## What is expected
Each record is to be duplicated exactly, with nothing added.

## Material supplied
↓↓↓

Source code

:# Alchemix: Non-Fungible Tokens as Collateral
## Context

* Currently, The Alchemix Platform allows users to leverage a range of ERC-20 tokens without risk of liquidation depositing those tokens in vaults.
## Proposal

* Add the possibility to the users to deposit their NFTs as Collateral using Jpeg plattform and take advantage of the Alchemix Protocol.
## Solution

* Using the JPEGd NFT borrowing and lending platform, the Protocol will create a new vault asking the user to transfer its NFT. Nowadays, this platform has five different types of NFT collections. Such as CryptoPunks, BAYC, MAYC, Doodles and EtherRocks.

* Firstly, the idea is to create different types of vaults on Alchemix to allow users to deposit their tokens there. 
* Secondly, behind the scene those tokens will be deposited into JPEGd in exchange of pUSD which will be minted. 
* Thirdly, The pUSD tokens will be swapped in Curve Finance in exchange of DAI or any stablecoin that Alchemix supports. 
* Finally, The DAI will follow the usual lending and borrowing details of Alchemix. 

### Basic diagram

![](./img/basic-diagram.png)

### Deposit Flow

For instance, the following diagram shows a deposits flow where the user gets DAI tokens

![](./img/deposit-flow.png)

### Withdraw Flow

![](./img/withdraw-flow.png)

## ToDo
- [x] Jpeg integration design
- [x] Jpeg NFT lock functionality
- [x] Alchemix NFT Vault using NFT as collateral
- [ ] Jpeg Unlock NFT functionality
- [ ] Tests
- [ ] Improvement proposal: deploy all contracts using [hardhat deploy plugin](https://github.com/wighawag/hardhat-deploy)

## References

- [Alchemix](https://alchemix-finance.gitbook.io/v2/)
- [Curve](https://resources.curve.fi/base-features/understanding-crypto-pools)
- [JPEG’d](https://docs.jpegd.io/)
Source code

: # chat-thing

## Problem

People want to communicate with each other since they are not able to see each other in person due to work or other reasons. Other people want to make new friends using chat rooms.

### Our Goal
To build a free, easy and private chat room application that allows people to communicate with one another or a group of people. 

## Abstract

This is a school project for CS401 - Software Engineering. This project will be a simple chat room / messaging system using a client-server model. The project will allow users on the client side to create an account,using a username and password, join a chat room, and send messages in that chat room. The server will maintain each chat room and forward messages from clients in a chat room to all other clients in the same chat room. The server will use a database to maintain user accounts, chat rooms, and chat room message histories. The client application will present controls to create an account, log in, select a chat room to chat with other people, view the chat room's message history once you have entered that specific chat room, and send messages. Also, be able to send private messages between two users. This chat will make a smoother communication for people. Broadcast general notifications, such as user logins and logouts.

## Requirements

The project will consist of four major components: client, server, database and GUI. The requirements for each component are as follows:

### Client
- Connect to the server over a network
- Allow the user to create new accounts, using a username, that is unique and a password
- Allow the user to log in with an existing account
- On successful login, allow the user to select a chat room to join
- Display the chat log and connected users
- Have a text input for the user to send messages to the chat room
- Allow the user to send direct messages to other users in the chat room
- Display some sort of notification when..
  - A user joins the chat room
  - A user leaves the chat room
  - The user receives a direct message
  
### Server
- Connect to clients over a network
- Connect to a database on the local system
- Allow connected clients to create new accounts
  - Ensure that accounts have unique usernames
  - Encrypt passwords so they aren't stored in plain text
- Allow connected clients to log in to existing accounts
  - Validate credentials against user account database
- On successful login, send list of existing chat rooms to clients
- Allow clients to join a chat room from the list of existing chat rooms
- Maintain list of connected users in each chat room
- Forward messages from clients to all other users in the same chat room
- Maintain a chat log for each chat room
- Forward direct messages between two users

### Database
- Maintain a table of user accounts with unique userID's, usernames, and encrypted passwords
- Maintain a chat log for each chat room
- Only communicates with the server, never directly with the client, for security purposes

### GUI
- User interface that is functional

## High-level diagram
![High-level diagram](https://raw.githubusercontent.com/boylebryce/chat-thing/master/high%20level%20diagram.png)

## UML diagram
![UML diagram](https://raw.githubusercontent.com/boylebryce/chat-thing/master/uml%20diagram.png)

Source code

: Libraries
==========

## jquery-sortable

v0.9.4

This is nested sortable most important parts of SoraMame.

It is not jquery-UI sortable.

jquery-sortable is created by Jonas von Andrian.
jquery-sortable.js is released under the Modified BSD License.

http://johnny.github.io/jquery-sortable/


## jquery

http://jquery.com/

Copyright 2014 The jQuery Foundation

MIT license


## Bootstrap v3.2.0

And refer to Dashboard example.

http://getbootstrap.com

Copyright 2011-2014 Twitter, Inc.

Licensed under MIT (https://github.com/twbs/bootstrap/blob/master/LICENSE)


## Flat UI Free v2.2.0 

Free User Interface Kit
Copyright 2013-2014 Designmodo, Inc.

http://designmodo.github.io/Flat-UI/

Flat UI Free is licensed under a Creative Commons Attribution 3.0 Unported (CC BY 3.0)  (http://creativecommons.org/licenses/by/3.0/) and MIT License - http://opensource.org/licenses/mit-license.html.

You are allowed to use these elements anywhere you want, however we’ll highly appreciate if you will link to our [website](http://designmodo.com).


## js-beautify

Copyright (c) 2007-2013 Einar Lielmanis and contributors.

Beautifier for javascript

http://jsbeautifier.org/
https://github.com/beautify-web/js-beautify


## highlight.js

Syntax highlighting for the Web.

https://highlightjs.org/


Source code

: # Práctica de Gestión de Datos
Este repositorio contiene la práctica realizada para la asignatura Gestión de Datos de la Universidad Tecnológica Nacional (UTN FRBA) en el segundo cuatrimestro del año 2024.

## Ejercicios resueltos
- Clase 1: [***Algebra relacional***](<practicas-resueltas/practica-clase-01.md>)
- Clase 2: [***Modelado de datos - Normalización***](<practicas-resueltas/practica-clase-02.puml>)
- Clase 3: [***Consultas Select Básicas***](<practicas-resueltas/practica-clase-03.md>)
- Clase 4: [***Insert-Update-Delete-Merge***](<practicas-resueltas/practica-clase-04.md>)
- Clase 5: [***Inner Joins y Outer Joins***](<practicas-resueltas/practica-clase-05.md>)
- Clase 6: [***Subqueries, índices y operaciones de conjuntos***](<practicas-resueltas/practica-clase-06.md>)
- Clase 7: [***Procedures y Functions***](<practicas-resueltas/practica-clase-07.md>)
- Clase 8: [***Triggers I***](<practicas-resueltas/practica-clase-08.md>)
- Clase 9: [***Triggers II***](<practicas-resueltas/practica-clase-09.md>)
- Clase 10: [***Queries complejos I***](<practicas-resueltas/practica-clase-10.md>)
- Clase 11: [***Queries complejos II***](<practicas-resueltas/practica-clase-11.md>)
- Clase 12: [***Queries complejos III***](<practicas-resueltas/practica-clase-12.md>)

↑↑↑

## Answer to the problem
Source code

:# Alchemix: Non-Fungible Tokens as Collateral
## Context

* Currently, The Alchemix Platform allows users to leverage a range of ERC-20 tokens without risk of liquidation depositing those tokens in vaults.
## Proposal

* Add the possibility to the users to deposit their NFTs as Collateral using Jpeg plattform and take advantage of the Alchemix Protocol.
## Solution

* Using the JPEGd NFT borrowing and lending platform, the Protocol will create a new vault asking the user to transfer its NFT. Nowadays, this platform has five different types of NFT collections. Such as CryptoPunks, BAYC, MAYC, Doodles and EtherRocks.

* Firstly, the idea is to create different types of vaults on Alchemix to allow users to deposit their tokens there. 
* Secondly, behind the scene those tokens will be deposited into JPEGd in exchange of pUSD which will be minted. 
* Thirdly, The pUSD tokens will be swapped in Curve Finance in exchange of DAI or any stablecoin that Alchemix supports. 
* Finally, The DAI will follow the usual lending and borrowing details of Alchemix. 

### Basic diagram

![](./img/basic-diagram.png)

### Deposit Flow

For instance, the following diagram shows a deposits flow where the user gets DAI tokens

![](./img/deposit-flow.png)

### Withdraw Flow

![](./img/withdraw-flow.png)

## ToDo
- [x] Jpeg integration design
- [x] Jpeg NFT lock functionality
- [x] Alchemix NFT Vault using NFT as collateral
- [ ] Jpeg Unlock NFT functionality
- [ ] Tests
- [ ] Improvement proposal: deploy all contracts using [hardhat deploy plugin](https://github.com/wighawag/hardhat-deploy)

## References

- [Alchemix](https://alchemix-finance.gitbook.io/v2/)
- [Curve](https://resources.curve.fi/base-features/understanding-crypto-pools)
- [JPEG’d](https://docs.jpegd.io/)
Source code

: # chat-thing

## Problem

People want to communicate with each other since they are not able to see each other in person due to work or other reasons. Other people want to make new friends using chat rooms.

### Our Goal
To build a free, easy and private chat room application that allows people to communicate with one another or a group of people. 

## Abstract

This is a school project for CS401 - Software Engineering. This project will be a simple chat room / messaging system using a client-server model. The project will allow users on the client side to create an account,using a username and password, join a chat room, and send messages in that chat room. The server will maintain each chat room and forward messages from clients in a chat room to all other clients in the same chat room. The server will use a database to maintain user accounts, chat rooms, and chat room message histories. The client application will present controls to create an account, log in, select a chat room to chat with other people, view the chat room's message history once you have entered that specific chat room, and send messages. Also, be able to send private messages between two users. This chat will make a smoother communication for people. Broadcast general notifications, such as user logins and logouts.

## Requirements

The project will consist of four major components: client, server, database and GUI. The requirements for each component are as follows:

### Client
- Connect to the server over a network
- Allow the user to create new accounts, using a username, that is unique and a password
- Allow the user to log in with an existing account
- On successful login, allow the user to select a chat room to join
- Display the chat log and connected users
- Have a text input for the user to send messages to the chat room
- Allow the user to send direct messages to other users in the chat room
- Display some sort of notification when..
  - A user joins the chat room
  - A user leaves the chat room
  - The user receives a direct message
  
### Server
- Connect to clients over a network
- Connect to a database on the local system
- Allow connected clients to create new accounts
  - Ensure that accounts have unique usernames
  - Encrypt passwords so they aren't stored in plain text
- Allow connected clients to log in to existing accounts
  - Validate credentials against user account database
- On successful login, send list of existing chat rooms to clients
- Allow clients to join a chat room from the list of existing chat rooms
- Maintain list of connected users in each chat room
- Forward messages from clients to all other users in the same chat room
- Maintain a chat log for each chat room
- Forward direct messages between two users

### Database
- Maintain a table of user accounts with unique userID's, usernames, and encrypted passwords
- Maintain a chat log for each chat room
- Only communicates with the server, never directly with the client, for security purposes

### GUI
- User interface that is functional

## High-level diagram
![High-level diagram](https://raw.githubusercontent.com/boylebryce/chat-thing/master/high%20level%20diagram.png)

## UML diagram
![UML diagram](https://raw.githubusercontent.com/boylebryce/chat-thing/master/uml%20diagram.png)

Source code

: Libraries
==========

## jquery-sortable

v0.9.4

This is nested sortable most important parts of SoraMame.

It is not jquery-UI sortable.

jquery-sortable is created by Jonas von Andrian.
jquery-sortable.js is released under the Modified BSD License.

http://johnny.github.io/jquery-sortable/


## jquery

http://jquery.com/

Copyright 2014 The jQuery Foundation

MIT license


## Bootstrap v3.2.0

And refer to Dashboard example.

http://getbootstrap.com

Copyright 2011-2014 Twitter, Inc.

Licensed under MIT (https://github.com/twbs/bootstrap/blob/master/LICENSE)


## Flat UI Free v2.2.0 

Free User Interface Kit
Copyright 2013-2014 Designmodo, Inc.

http://designmodo.github.io/Flat-UI/

Flat UI Free is licensed under a Creative Commons Attribution 3.0 Unported (CC BY 3.0)  (http://creativecommons.org/licenses/by/3.0/) and MIT License - http://opensource.org/licenses/mit-license.html.

You are allowed to use these elements anywhere you want, however we’ll highly appreciate if you will link to our [website](http://designmodo.com).


## js-beautify

Copyright (c) 2007-2013 Einar Lielmanis and contributors.

Beautifier for javascript

http://jsbeautifier.org/
https://github.com/beautify-web/js-beautify


## highlight.js

Syntax highlighting for the Web.

https://highlightjs.org/


Source code

: # Práctica de Gestión de Datos
Este repositorio contiene la práctica realizada para la asignatura Gestión de Datos de la Universidad Tecnológica Nacional (UTN FRBA) en el segundo cuatrimestro del año 2024.

## Ejercicios resueltos
- Clase 1: [***Algebra relacional***](<practicas-resueltas/practica-clase-01.md>)
- Clase 2: [***Modelado de datos - Normalización***](<practicas-resueltas/practica-clase-02.puml>)
- Clase 3: [***Consultas Select Básicas***](<practicas-resueltas/practica-clase-03.md>)
- Clase 4: [***Insert-Update-Delete-Merge***](<practicas-resueltas/practica-clase-04.md>)
- Clase 5: [***Inner Joins y Outer Joins***](<practicas-resueltas/practica-clase-05.md>)
- Clase 6: [***Subqueries, índices y operaciones de conjuntos***](<practicas-resueltas/practica-clase-06.md>)
- Clase 7: [***Procedures y Functions***](<practicas-resueltas/practica-clase-07.md>)
- Clase 8: [***Triggers I***](<practicas-resueltas/practica-clase-08.md>)
- Clase 9: [***Triggers II***](<practicas-resueltas/practica-clase-09.md>)
- Clase 10: [***Queries complejos I***](<practicas-resueltas/practica-clase-10.md>)
- Clase 11: [***Queries complejos II***](<practicas-resueltas/practica-clase-11.md>)
- Clase 12: [***Queries complejos III***](<practicas-resueltas/practica-clase-12.md>)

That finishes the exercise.